** EXERCISE AIM **
Set down the entries below exactly, leaving out all images.

** INPUT DATA **
'''

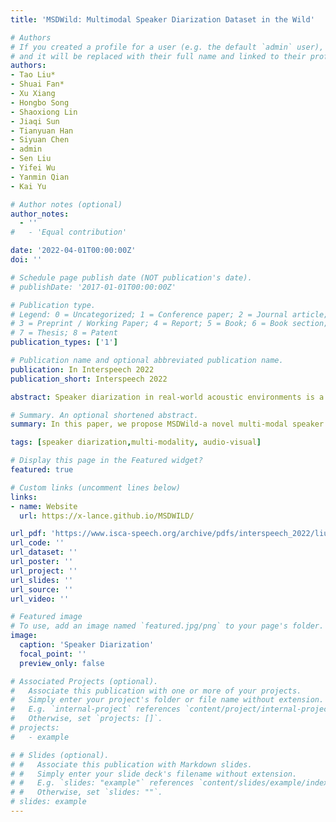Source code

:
 ```yaml
---
title: 'MSDWild: Multi­modal Speaker Diarization Dataset in the Wild'

# Authors
# If you created a profile for a user (e.g. the default `admin` user), write the username (folder name) here
# and it will be replaced with their full name and linked to their profile.
authors:
- Tao Liu*
- Shuai Fan*
- Xu Xiang 
- Hongbo Song 
- Shaoxiong Lin
- Jiaqi Sun 
- Tianyuan Han 
- Siyuan Chen 
- admin
- Sen Liu 
- Yifei Wu 
- Yanmin Qian 
- Kai Yu

# Author notes (optional)
author_notes:
  - ''
#   - 'Equal contribution'

date: '2022-04-01T00:00:00Z'
doi: ''

# Schedule page publish date (NOT publication's date).
# publishDate: '2017-01-01T00:00:00Z'

# Publication type.
# Legend: 0 = Uncategorized; 1 = Conference paper; 2 = Journal article;
# 3 = Preprint / Working Paper; 4 = Report; 5 = Book; 6 = Book section;
# 7 = Thesis; 8 = Patent
publication_types: ['1']

# Publication name and optional abbreviated publication name.
publication: In Interspeech 2022
publication_short: Interspeech 2022

abstract: Speaker diarization in real-world acoustic environments is a challenging task of increasing interest from both academia and industry. Although it has been widely accepted that incorporating visual information benefits audio processing tasks such as speech recognition, there is currently no fully released dataset that can be used for benchmarking multi-modal speaker diarization performance in real-world environments. In this paper, we release MSDWild, a benchmark dataset for multi-modal speaker diarization in the wild. The dataset is collected from public videos, covering rich real-world scenarios and languages. All video clips are naturally shot videos without overediting such as lens switching. Audio and video are both released. In particular, MSDWild has a large portion of the naturally overlapped speech, forming an excellent testbed for cocktail-party problem research. Furthermore, we also conduct baseline experiments on the dataset using audio-only, visual-only, and audio-visual speaker diarization.

# Summary. An optional shortened abstract.
summary: In this paper, we propose MSDWild-a novel multi-modal speaker diarization dataset in the wild. The dataset contains spontaneously daily conversations on ‘unconstrained’ condi- tions. We also test several baseline methods for speaker diariza- tion. 

tags: [speaker diarization,multi-modality, audio-visual]

# Display this page in the Featured widget?
featured: true

# Custom links (uncomment lines below)
links:
- name: Website
  url: https://x-lance.github.io/MSDWILD/

url_pdf: 'https://www.isca-speech.org/archive/pdfs/interspeech_2022/liu22t_interspeech.pdf'
url_code: ''
url_dataset: ''
url_poster: ''
url_project: ''
url_slides: ''
url_source: ''
url_video: ''

# Featured image
# To use, add an image named `featured.jpg/png` to your page's folder.
image:
  caption: 'Speaker Diarization'
  focal_point: ''
  preview_only: false

# Associated Projects (optional).
#   Associate this publication with one or more of your projects.
#   Simply enter your project's folder or file name without extension.
#   E.g. `internal-project` references `content/project/internal-project/index.md`.
#   Otherwise, set `projects: []`.
# projects:
#   - example

# # Slides (optional).
# #   Associate this publication with Markdown slides.
# #   Simply enter your slide deck's filename without extension.
# #   E.g. `slides: "example"` references `content/slides/example/index.md`.
# #   Otherwise, set `slides: ""`.
# slides: example
---
```


<!-- {{% callout note %}}
Click the _Cite_ button above to demo the feature to enable visitors to import publication metadata into their reference management software.
{{% /callout %}}

{{% callout note %}}
Create your slides in Markdown - click the _Slides_ button to check out the example.
{{% /callout %}}

Supplementary notes can be added here, including [code, math, and images](https://wowchemy.com/docs/writing-markdown-latex/). -->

'''

** FINAL ANSWER **
Source code

:
 ```yaml
---
title: 'MSDWild: Multi­modal Speaker Diarization Dataset in the Wild'

# Authors
# If you created a profile for a user (e.g. the default `admin` user), write the username (folder name) here
# and it will be replaced with their full name and linked to their profile.
authors:
- Tao Liu*
- Shuai Fan*
- Xu Xiang 
- Hongbo Song 
- Shaoxiong Lin
- Jiaqi Sun 
- Tianyuan Han 
- Siyuan Chen 
- admin
- Sen Liu 
- Yifei Wu 
- Yanmin Qian 
- Kai Yu

# Author notes (optional)
author_notes:
  - ''
#   - 'Equal contribution'

date: '2022-04-01T00:00:00Z'
doi: ''

# Schedule page publish date (NOT publication's date).
# publishDate: '2017-01-01T00:00:00Z'

# Publication type.
# Legend: 0 = Uncategorized; 1 = Conference paper; 2 = Journal article;
# 3 = Preprint / Working Paper; 4 = Report; 5 = Book; 6 = Book section;
# 7 = Thesis; 8 = Patent
publication_types: ['1']

# Publication name and optional abbreviated publication name.
publication: In Interspeech 2022
publication_short: Interspeech 2022

abstract: Speaker diarization in real-world acoustic environments is a challenging task of increasing interest from both academia and industry. Although it has been widely accepted that incorporating visual information benefits audio processing tasks such as speech recognition, there is currently no fully released dataset that can be used for benchmarking multi-modal speaker diarization performance in real-world environments. In this paper, we release MSDWild, a benchmark dataset for multi-modal speaker diarization in the wild. The dataset is collected from public videos, covering rich real-world scenarios and languages. All video clips are naturally shot videos without overediting such as lens switching. Audio and video are both released. In particular, MSDWild has a large portion of the naturally overlapped speech, forming an excellent testbed for cocktail-party problem research. Furthermore, we also conduct baseline experiments on the dataset using audio-only, visual-only, and audio-visual speaker diarization.

# Summary. An optional shortened abstract.
summary: In this paper, we propose MSDWild-a novel multi-modal speaker diarization dataset in the wild. The dataset contains spontaneously daily conversations on ‘unconstrained’ condi- tions. We also test several baseline methods for speaker diariza- tion. 

tags: [speaker diarization,multi-modality, audio-visual]

# Display this page in the Featured widget?
featured: true

# Custom links (uncomment lines below)
links:
- name: Website
  url: https://x-lance.github.io/MSDWILD/

url_pdf: 'https://www.isca-speech.org/archive/pdfs/interspeech_2022/liu22t_interspeech.pdf'
url_code: ''
url_dataset: ''
url_poster: ''
url_project: ''
url_slides: ''
url_source: ''
url_video: ''

# Featured image
# To use, add an image named `featured.jpg/png` to your page's folder.
image:
  caption: 'Speaker Diarization'
  focal_point: ''
  preview_only: false

# Associated Projects (optional).
#   Associate this publication with one or more of your projects.
#   Simply enter your project's folder or file name without extension.
#   E.g. `internal-project` references `content/project/internal-project/index.md`.
#   Otherwise, set `projects: []`.
# projects:
#   - example

# # Slides (optional).
# #   Associate this publication with Markdown slides.
# #   Simply enter your slide deck's filename without extension.
# #   E.g. `slides: "example"` references `content/slides/example/index.md`.
# #   Otherwise, set `slides: ""`.
# slides: example
---
```


<!-- {{% callout note %}}
Click the _Cite_ button above to demo the feature to enable visitors to import publication metadata into their reference management software.
{{% /callout %}}

{{% callout note %}}
Create your slides in Markdown - click the _Slides_ button to check out the example.
{{% /callout %}}

Supplementary notes can be added here, including [code, math, and images](https://wowchemy.com/docs/writing-markdown-latex/). -->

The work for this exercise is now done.